Benjamin Britten and Peter Pears began a personal and professional relationship in 1936 that would span four decades, until Britten’s death. Many of his works include the tenor voice and were penned specifically for Pears.
In 1948, the couple settled permanently in the Suffolk fishing village of Aldeburgh, where Britten’s most famous opera, Peter Grimes, is set. In the same year they founded the eponymous annual Aldeburgh Festival, still thriving. Britten died of heart failure at their home in Aldeburgh in 1976, in the arms of Peter Pears, who lived on for another ten years.
- Francis Bacon (artist, 1909-1992) & George Dyer (burglar and artist’s model, died 1972) – Bacon met Dyer whilst being burgled by the suicidal model!
Aged sixteen, in 1927, Francis Bacon was chucked out of his family home for sleeping with his father’s horse grooms. In the 30s, he moved in with an older established painter, Roy de Maistre, becoming his prentice and lover. He met his most famous amour, George Dyer, in 1964 – reputedly whilst the petty East End criminal was burgling his flat. Dyer thereafter became Bacon’s favourite painting subject.
Their turbulent relationship, which ended with Dyer’s suicide in 1971, is the subject of John Mayberry’s excellent film, Love Is the Devil (1998), starring Derek Jacobi (Bacon) and Daniel “Bond” Craig (Dyer). Bacon was offered both a knighthood and the Order of Merit, refusing them both. He died in April 1992 in Madrid, in the arms of a Spanish banker, his latest love interest.

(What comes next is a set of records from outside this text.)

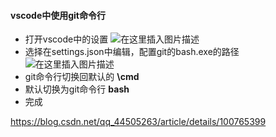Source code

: #### vscode中使用git命令行

-   打开vscode中的设置
    ![在这里插入图片描述](https://img-blog.csdnimg.cn/20190912110144665.png?x-oss-process=image/watermark,type_ZmFuZ3poZW5naGVpdGk,shadow_10,text_aHR0cHM6Ly9ibG9nLmNzZG4ubmV0L3FxXzQ0NTA1MjYz,size_16,color_FFFFFF,t_70)
-   选择在settings.json中编辑，配置git的bash.exe的路径
    ![在这里插入图片描述](https://img-blog.csdnimg.cn/20190912110248270.png?x-oss-process=image/watermark,type_ZmFuZ3poZW5naGVpdGk,shadow_10,text_aHR0cHM6Ly9ibG9nLmNzZG4ubmV0L3FxXzQ0NTA1MjYz,size_16,color_FFFFFF,t_70)
-   git命令行切换回默认的
    **\cmd**
-   默认切换为git命令行
    **bash**
-   完成

https://blog.csdn.net/qq_44505263/article/details/100765399

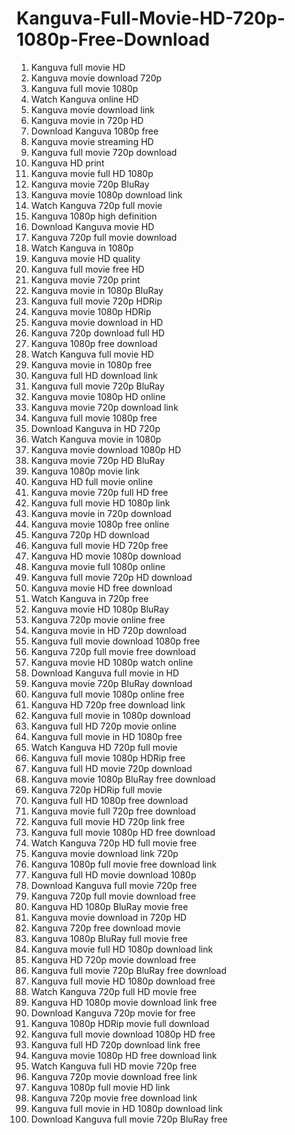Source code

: # Kanguva-Full-Movie-HD-720p-1080p-Free-Download


1. Kanguva full movie HD
2. Kanguva movie download 720p
3. Kanguva full movie 1080p
4. Watch Kanguva online HD
5. Kanguva movie download link
6. Kanguva movie in 720p HD
7. Download Kanguva 1080p free
8. Kanguva movie streaming HD
9. Kanguva full movie 720p download
10. Kanguva HD print
11. Kanguva movie full HD 1080p
12. Kanguva movie 720p BluRay
13. Kanguva movie 1080p download link
14. Watch Kanguva 720p full movie
15. Kanguva 1080p high definition
16. Download Kanguva movie HD
17. Kanguva 720p full movie download
18. Watch Kanguva in 1080p
19. Kanguva movie HD quality
20. Kanguva full movie free HD
21. Kanguva movie 720p print
22. Kanguva movie in 1080p BluRay
23. Kanguva full movie 720p HDRip
24. Kanguva movie 1080p HDRip
25. Kanguva movie download in HD
26. Kanguva 720p download full HD
27. Kanguva 1080p free download
28. Watch Kanguva full movie HD
29. Kanguva movie in 1080p free
30. Kanguva full HD download link
31. Kanguva full movie 720p BluRay
32. Kanguva movie 1080p HD online
33. Kanguva movie 720p download link
34. Kanguva full movie 1080p free
35. Download Kanguva in HD 720p
36. Watch Kanguva movie in 1080p
37. Kanguva movie download 1080p HD
38. Kanguva movie 720p HD BluRay
39. Kanguva 1080p movie link
40. Kanguva HD full movie online
41. Kanguva movie 720p full HD free
42. Kanguva full movie HD 1080p link
43. Kanguva movie in 720p download
44. Kanguva movie 1080p free online
45. Kanguva 720p HD download
46. Kanguva full movie HD 720p free
47. Kanguva HD movie 1080p download
48. Kanguva movie full 1080p online
49. Kanguva full movie 720p HD download
50. Kanguva movie HD free download
51. Watch Kanguva in 720p free
52. Kanguva movie HD 1080p BluRay
53. Kanguva 720p movie online free
54. Kanguva movie in HD 720p download
55. Kanguva full movie download 1080p free
56. Kanguva 720p full movie free download
57. Kanguva movie HD 1080p watch online
58. Download Kanguva full movie in HD
59. Kanguva movie 720p BluRay download
60. Kanguva full movie 1080p online free
61. Kanguva HD 720p free download link
62. Kanguva full movie in 1080p download
63. Kanguva full HD 720p movie online
64. Kanguva full movie in HD 1080p free
65. Watch Kanguva HD 720p full movie
66. Kanguva full movie 1080p HDRip free
67. Kanguva full HD movie 720p download
68. Kanguva movie 1080p BluRay free download
69. Kanguva 720p HDRip full movie
70. Kanguva full HD 1080p free download
71. Kanguva movie full 720p free download
72. Kanguva full movie HD 720p link free
73. Kanguva full movie 1080p HD free download
74. Watch Kanguva 720p HD full movie free
75. Kanguva movie download link 720p
76. Kanguva 1080p full movie free download link
77. Kanguva full HD movie download 1080p
78. Download Kanguva full movie 720p free
79. Kanguva 720p full movie download free
80. Kanguva HD 1080p BluRay movie free
81. Kanguva movie download in 720p HD
82. Kanguva 720p free download movie
83. Kanguva 1080p BluRay full movie free
84. Kanguva movie full HD 1080p download link
85. Kanguva HD 720p movie download free
86. Kanguva full movie 720p BluRay free download
87. Kanguva full movie HD 1080p download free
88. Watch Kanguva 720p full HD movie free
89. Kanguva HD 1080p movie download link free
90. Download Kanguva 720p movie for free
91. Kanguva 1080p HDRip movie full download
92. Kanguva full movie download 1080p HD free
93. Kanguva full HD 720p download link free
94. Kanguva movie 1080p HD free download link
95. Watch Kanguva full HD movie 720p free
96. Kanguva 720p movie download free link
97. Kanguva 1080p full movie HD link
98. Kanguva 720p movie free download link
99. Kanguva full movie in HD 1080p download link
100. Download Kanguva full movie 720p BluRay free

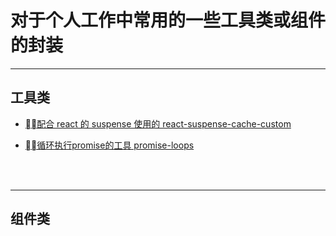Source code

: # 对于个人工作中常用的一些工具类或组件的封装

------

## 工具类
 - [配合 react 的 suspense 使用的 react-suspense-cache-custom](https://github.com/y805939188/personal-common-tool-and-components/tree/master/utils/react-suspense-cache)

 - [循环执行promise的工具 promise-loops](https://github.com/y805939188/personal-common-tool-and-components/tree/master/utils/promise-loops)

</br>
</br>

---

## 组件类
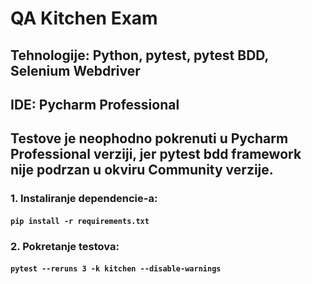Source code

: # QA Kitchen Exam
## Tehnologije: Python, pytest, pytest BDD, Selenium Webdriver
## IDE: Pycharm Professional 
## Testove je neophodno pokrenuti u Pycharm Professional verziji, jer pytest bdd framework nije podrzan u okviru Community verzije.


### 1. Instaliranje dependencie-a:
   #### `pip install -r requirements.txt`
   
   

### 2. Pokretanje testova:
   #### `pytest --reruns 3 -k kitchen --disable-warnings` 


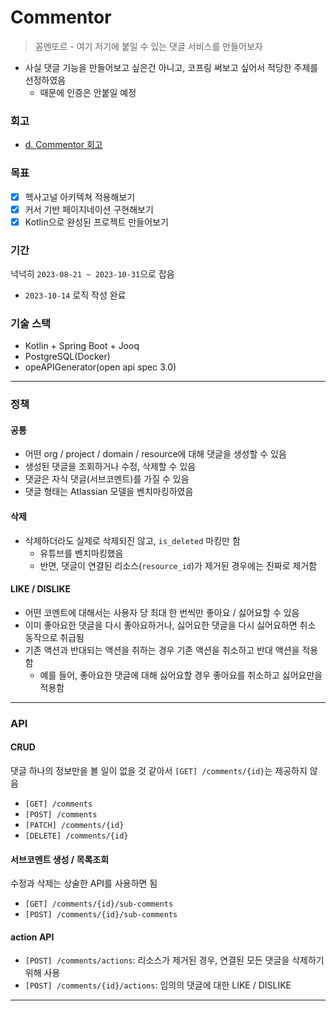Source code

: # Commentor
> 꼼멘또르 - 여기 저기에 붙일 수 있는 댓글 서비스를 만들어보자
- 사실 댓글 기능을 만들어보고 싶은건 아니고, 코프링 써보고 싶어서 적당한 주제를 선정하였음
    - 때문에 인증은 안붙일 예정
### 회고
- [d. Commentor 회고](https://github.com/injuk/zettelkasten/blob/master/4.Archive/Projects/injuk-commentor/d.%20Commentor%20%ED%9A%8C%EA%B3%A0.md)

### 목표
- [x] 헥사고널 아키텍쳐 적용해보기
- [x] 커서 기반 페이지네이션 구현해보기
- [x] Kotlin으로 완성된 프로젝트 만들어보기

### 기간
넉넉히 `2023-08-21 ~ 2023-10-31`으로 잡음
- `2023-10-14` 로직 작성 완료

### 기술 스택
- Kotlin + Spring Boot + Jooq
- PostgreSQL(Docker)
- opeAPIGenerator(open api spec 3.0)

---
### 정책
#### 공통
- 어떤 org / project / domain / resource에 대해 댓글을 생성할 수 있음
- 생성된 댓글을 조회하거나 수정, 삭제할 수 있음
- 댓글은 자식 댓글(서브코멘트)를 가질 수 있음
- 댓글 형태는 Atlassian 모델을 벤치마킹하였음
#### 삭제
- 삭제하더라도 실제로 삭제되진 않고, `is_deleted` 마킹만 함
    - 유튜브를 벤치마킹했음
    - 반면, 댓글이 연결된 리소스(`resource_id`)가 제거된 경우에는 진짜로 제거함
#### LIKE / DISLIKE
- 어떤 코멘트에 대해서는 사용자 당 최대 한 번씩만 좋아요 / 싫어요할 수 있음
- 이미 좋아요한 댓글을 다시 좋아요하거나, 싫어요한 댓글을 다시 싫어요하면 취소 동작으로 취급됨
- 기존 액션과 반대되는 액션을 취하는 경우 기존 액션을 취소하고 반대 액션을 적용함
    - 예를 들어, 좋아요한 댓글에 대해 싫어요할 경우 좋아요를 취소하고 싫어요만을 적용함
---
### API
#### CRUD
댓글 하나의 정보만을 볼 일이 없을 것 같아서 `[GET] /comments/{id}`는 제공하지 않음
- `[GET] /comments`
- `[POST] /comments`
- `[PATCH] /comments/{id}`
- `[DELETE] /comments/{id}`
#### 서브코멘트 생성 / 목록조회
수정과 삭제는 상술한 API를 사용하면 됨
- `[GET] /comments/{id}/sub-comments`
- `[POST] /comments/{id}/sub-comments`
#### action API
- `[POST] /comments/actions`: 리소스가 제거된 경우, 연결된 모든 댓글을 삭제하기 위해 사용
- `[POST] /comments/{id}/actions`: 임의의 댓글에 대한 LIKE / DISLIKE

---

- Joe Orton (writer, 1933-1967) & Kenneth Halliwell (writer, 1926-1967) – Ended in bloodbath!
Fellow RADA student Kenneth Halliwell became Joe Orton’s mentor and lover soon after the latter came to London from Leicester in the early 50s. Halliwell encouraged Orton to read and study literature and was very influential.
However, in 1962, both were arrested and charged with defacing library books and were sent to prison for six months. After their release, Orton began writing in earnest, working on a novel and plays. As he became a famous, albeit controversial, figure in London circles, the older and less successful Halliwell grew increasingly jealous of his younger, more successful partner. On 9 August 1967, Halliwell bludgeoned Orton to death in his sleep in their Islington flat in North London; and subsequently swallowed a lethal dose of sleeping pills.